Insane Asylums Of The Past – All Horrors In One Place
Today insane asylums are places for people with mental problems. But it does not mean that only complete psychos go there for eternal treatment. Such conditions as depression or suicidal mood are valid reasons to go there for some therapy which mostly includes pills and treatment interviews with kind doctors who tend to seem their patients’ best friends.
About a hundred years ago madhouses were much worse than what we have now. “Zoo-like” conditions, patients’ abuse and alternative treatment methods that degraded their mental condition or even were fatal.
Remember America Horror Story season 2, when the action took place at the insane asylum of the 60’s? You won’t take it for some horror fiction after reading these facts about madhouses of the past told by former patients, nurses, and doctors who are now willing to forget it all as a nightmare.
1. Complete control
Topeka State Hospital in Kansas always stood for complete control over their patients. First of all, doctors did all they could to prevent the growth of the population of insane and mentally sick people. They took complete charge of their patients and chose castration and sterilization as their main methods.
Together with it, they are accused of limitation of freedom operated upon mentally sick people. Facts reveal the story of a patient who had been strapped down so long that his skin had started growing over the straps.
2. Sexual abuse
By the middle of 20th-century sexual abuse was a common thing there. Aggressive patients could hardly control their instincts attacking weaker ‘colleagues’ and even nurses or doctors who ware unable to stand up to them.
However, there are witnesses that in 70% of all insane asylums all over the world there were cases of sexual relations between doctors and patients against the will of the last ones.
3. Lobotomy
Lobotomy is a neurosurgical procedure, a form of psychosurgery, also known as a leukotomy or leucotomy. It consists of cutting or scraping away most of the connections to and from the prefrontal cortex, the anterior part of the frontal lobes of the brain.

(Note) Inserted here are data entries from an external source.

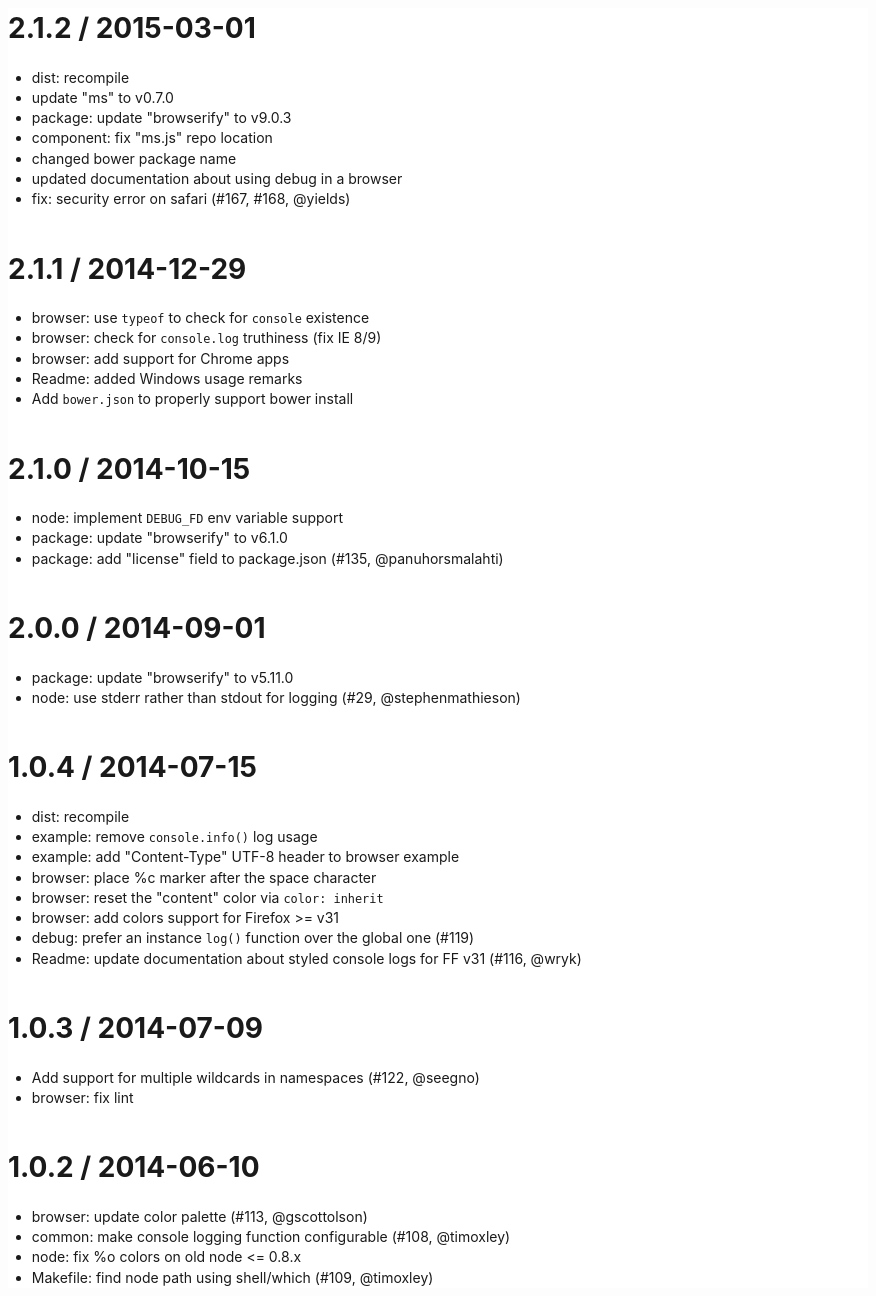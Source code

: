 2.1.2 / 2015-03-01
==================

  * dist: recompile
  * update "ms" to v0.7.0
  * package: update "browserify" to v9.0.3
  * component: fix "ms.js" repo location
  * changed bower package name
  * updated documentation about using debug in a browser
  * fix: security error on safari (#167, #168, @yields)

2.1.1 / 2014-12-29
==================

  * browser: use `typeof` to check for `console` existence
  * browser: check for `console.log` truthiness (fix IE 8/9)
  * browser: add support for Chrome apps
  * Readme: added Windows usage remarks
  * Add `bower.json` to properly support bower install

2.1.0 / 2014-10-15
==================

  * node: implement `DEBUG_FD` env variable support
  * package: update "browserify" to v6.1.0
  * package: add "license" field to package.json (#135, @panuhorsmalahti)

2.0.0 / 2014-09-01
==================

  * package: update "browserify" to v5.11.0
  * node: use stderr rather than stdout for logging (#29, @stephenmathieson)

1.0.4 / 2014-07-15
==================

  * dist: recompile
  * example: remove `console.info()` log usage
  * example: add "Content-Type" UTF-8 header to browser example
  * browser: place %c marker after the space character
  * browser: reset the "content" color via `color: inherit`
  * browser: add colors support for Firefox >= v31
  * debug: prefer an instance `log()` function over the global one (#119)
  * Readme: update documentation about styled console logs for FF v31 (#116, @wryk)

1.0.3 / 2014-07-09
==================

  * Add support for multiple wildcards in namespaces (#122, @seegno)
  * browser: fix lint

1.0.2 / 2014-06-10
==================

  * browser: update color palette (#113, @gscottolson)
  * common: make console logging function configurable (#108, @timoxley)
  * node: fix %o colors on old node <= 0.8.x
  * Makefile: find node path using shell/which (#109, @timoxley)
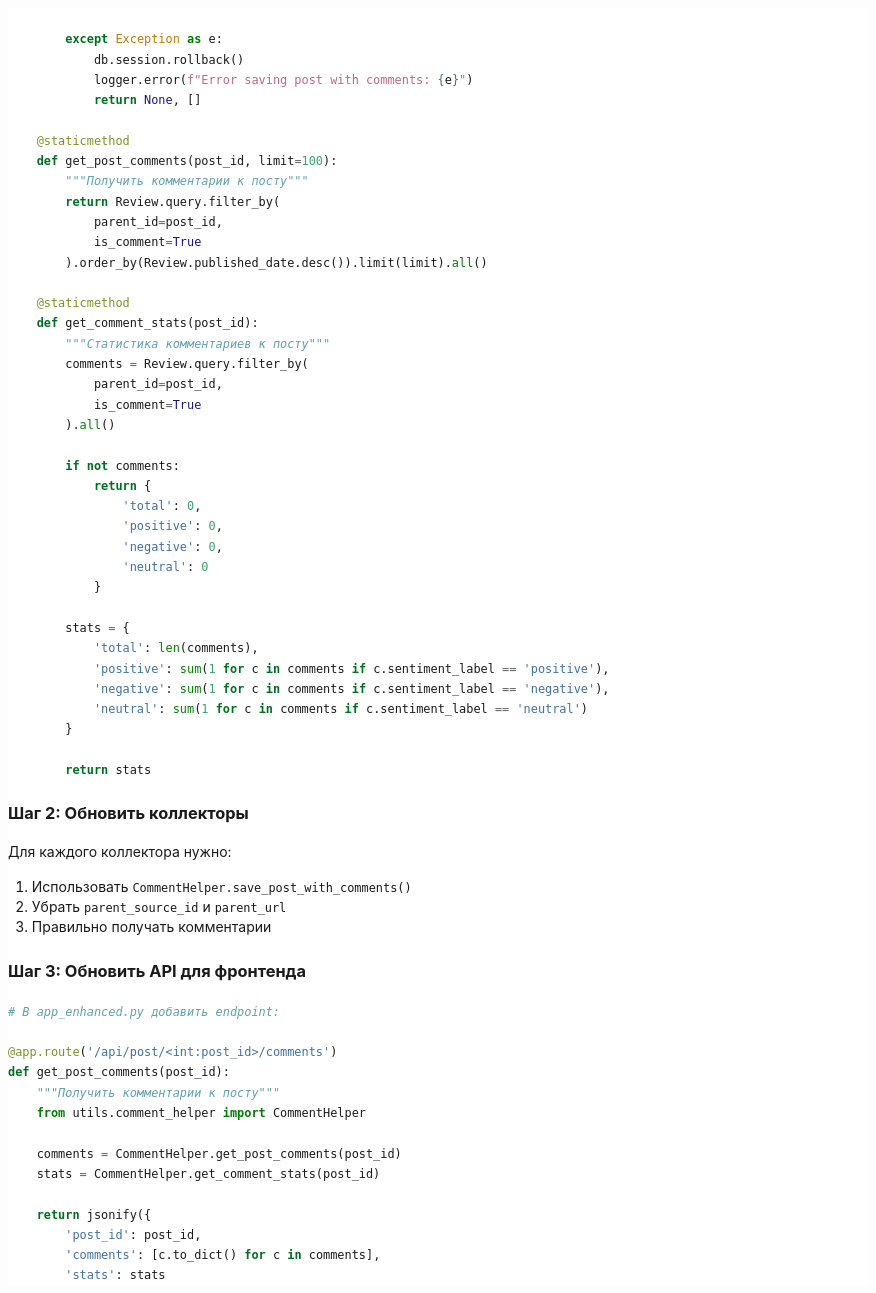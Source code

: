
```python
            
        except Exception as e:
            db.session.rollback()
            logger.error(f"Error saving post with comments: {e}")
            return None, []
    
    @staticmethod
    def get_post_comments(post_id, limit=100):
        """Получить комментарии к посту"""
        return Review.query.filter_by(
            parent_id=post_id,
            is_comment=True
        ).order_by(Review.published_date.desc()).limit(limit).all()
    
    @staticmethod
    def get_comment_stats(post_id):
        """Статистика комментариев к посту"""
        comments = Review.query.filter_by(
            parent_id=post_id,
            is_comment=True
        ).all()
        
        if not comments:
            return {
                'total': 0,
                'positive': 0,
                'negative': 0,
                'neutral': 0
            }
        
        stats = {
            'total': len(comments),
            'positive': sum(1 for c in comments if c.sentiment_label == 'positive'),
            'negative': sum(1 for c in comments if c.sentiment_label == 'negative'),
            'neutral': sum(1 for c in comments if c.sentiment_label == 'neutral')
        }
        
        return stats
```

### Шаг 2: Обновить коллекторы

Для каждого коллектора нужно:
1. Использовать `CommentHelper.save_post_with_comments()`
2. Убрать `parent_source_id` и `parent_url`
3. Правильно получать комментарии

### Шаг 3: Обновить API для фронтенда

```python
# В app_enhanced.py добавить endpoint:

@app.route('/api/post/<int:post_id>/comments')
def get_post_comments(post_id):
    """Получить комментарии к посту"""
    from utils.comment_helper import CommentHelper
    
    comments = CommentHelper.get_post_comments(post_id)
    stats = CommentHelper.get_comment_stats(post_id)
    
    return jsonify({
        'post_id': post_id,
        'comments': [c.to_dict() for c in comments],
        'stats': stats
```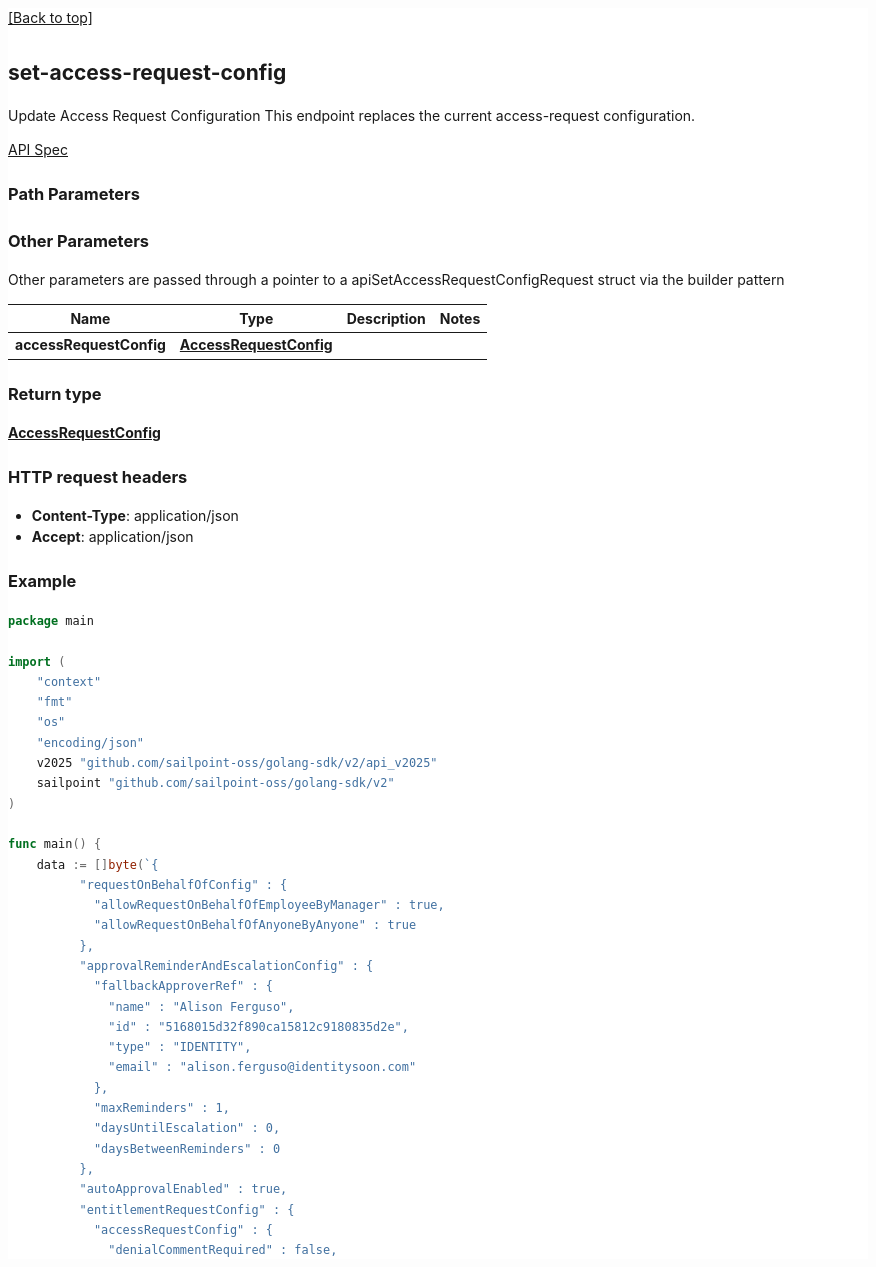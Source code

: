 [[Back to top]](#)

## set-access-request-config
Update Access Request Configuration
This endpoint replaces the current access-request configuration.

[API Spec](https://developer.sailpoint.com/docs/api/v2025/set-access-request-config)

### Path Parameters



### Other Parameters

Other parameters are passed through a pointer to a apiSetAccessRequestConfigRequest struct via the builder pattern


Name | Type | Description  | Notes
------------- | ------------- | ------------- | -------------
 **accessRequestConfig** | [**AccessRequestConfig**](../models/access-request-config) |  | 

### Return type

[**AccessRequestConfig**](../models/access-request-config)

### HTTP request headers

- **Content-Type**: application/json
- **Accept**: application/json

### Example

```go
package main

import (
	"context"
	"fmt"
	"os"
    "encoding/json"
    v2025 "github.com/sailpoint-oss/golang-sdk/v2/api_v2025"
	sailpoint "github.com/sailpoint-oss/golang-sdk/v2"
)

func main() {
    data := []byte(`{
          "requestOnBehalfOfConfig" : {
            "allowRequestOnBehalfOfEmployeeByManager" : true,
            "allowRequestOnBehalfOfAnyoneByAnyone" : true
          },
          "approvalReminderAndEscalationConfig" : {
            "fallbackApproverRef" : {
              "name" : "Alison Ferguso",
              "id" : "5168015d32f890ca15812c9180835d2e",
              "type" : "IDENTITY",
              "email" : "alison.ferguso@identitysoon.com"
            },
            "maxReminders" : 1,
            "daysUntilEscalation" : 0,
            "daysBetweenReminders" : 0
          },
          "autoApprovalEnabled" : true,
          "entitlementRequestConfig" : {
            "accessRequestConfig" : {
              "denialCommentRequired" : false,
```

It was used in most of the Western countries as the main treatment line. Psychiatrists gladly prescribed it to their patients considering all risks and horrible side effects.
4. Zoo-like conditions
If the patients are disabled due to their mental sickness, they will hardly file a complaint. Due to this fact, no one really cared about the conditions in which they were kept. Awful dull rooms with broken beds and bed shits black of dust and dust.
Overbrook Insane Asylum, New Jersey banned relatives from visiting their patients who needed care they weren’t getting from overworked staff. At Overbrook, conditions were so bad that several patients froze to death in their beds in the early 20th century. Some went missing and were never found.
5. Fake sickness
This phenomenon exists even now but in much smaller gage. People are put in asylums and proclaimed mentally disabled. Their property goes to the third person who is more likely responsible for their sudden ‘sickness’.
Such patients went under the most horrible procedures and often wandered around, often covered in their own urine and feces, and some were sexually assaulted by staff. Literary, normal people were turned into insane thanks to meanest treatments.